I knew He knew. He just wanted me to admit I'd been too busy being busy. "I'm running out," I began. "Well, of course," He said. "Haven't seen you in a while." And He sat down on the steps of my soul in the deep place where nobody goes, and He smiled at me, and an angel sang, and a shaft of light chased away the shadows and brightened my daily day. I smiled back. "I'm such a fool." "Shh," He said, His finger on my lips.

He touched my hurried heart and, startled, it took a deep breath and skidded to a near stop. My spirit nestled into nearness in the deep place where nobody goes. My soul spoke then, and He answered with words beyond music. Where on earth had I been while Heaven waited? What grace. Paul said, "Because of my chains, I want to know Christ." Because of my chains, I don't care whether I live or whether I die.

He knew Him in such a way he didn't care whether he lived or died, and you cannot beat a person like that. It doesn't matter who's persecuting you. If you don't care whether you live—and that's great—or whether you die—and that's better—what can they do to you? Spiritual intimacy is the most important of the spiritual arts because from that depth of knowledge of God—that personal knowledge of God—come all the other gifts, all the other service, all the other things we do for God. It isn't a question of just serving arts. It's inside. It's in here. That's what matters.

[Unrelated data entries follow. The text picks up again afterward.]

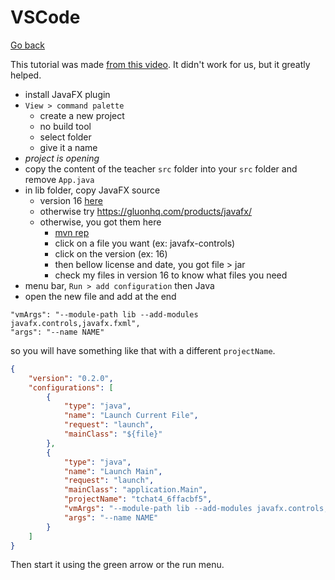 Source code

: # VSCode

[Go back](../index.md)

This tutorial was made
[from this video](https://www.youtube.com/watch?v=H67COH9F718).
It didn't work for us, but it greatly helped.

* install JavaFX plugin
* `View > command palette`
    * create a new project
    * no build tool
    * select folder
    * give it a name
* *project is opening*
* copy the content of the teacher ``src`` folder
into your ``src`` folder and remove `App.java`
* in lib folder, copy JavaFX source
  * version 16 [here](https://github.com/memorize-code/memorize-references/raw/main/special/ilo/javafx-lib-v16.zip)
  * otherwise try <https://gluonhq.com/products/javafx/>
  * otherwise, you got them here 
    * [mvn rep](https://mvnrepository.com/artifact/org.openjfx)
    * click on a file you want (ex: javafx-controls)
    * click on the version (ex: 16)
    * then bellow license and date, you got file > jar
    * check my files in version 16 to know what files you need
* menu bar, `Run > add configuration` then Java
* open the new file and add at the end 

```
"vmArgs": "--module-path lib --add-modules javafx.controls,javafx.fxml",
"args": "--name NAME"
```

so you will have something like that with a
different ``projectName``.

```json
{
    "version": "0.2.0",
    "configurations": [
        {
            "type": "java",
            "name": "Launch Current File",
            "request": "launch",
            "mainClass": "${file}"
        },
        {
            "type": "java",
            "name": "Launch Main",
            "request": "launch",
            "mainClass": "application.Main",
            "projectName": "tchat4_6ffacbf5",
            "vmArgs": "--module-path lib --add-modules javafx.controls,javafx.fxml",
            "args": "--name NAME"
        }
    ]
}
```

Then start it using the green arrow or the run menu.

Of course, the Holy Spirit is our instructor, but other people can instruct us in the spiritual arts, too. Know a definition of fellowship? Two fellows in a ship. When the ship goes up, you go up. When the ship goes down, you go down. I know in my life, it's been people in the same boat as me that have helped me learn spiritual arts. Paul had two people with him: Epaphroditus—we'll hear about him later—and he had Timothy, his beloved son that he'd led to Christ.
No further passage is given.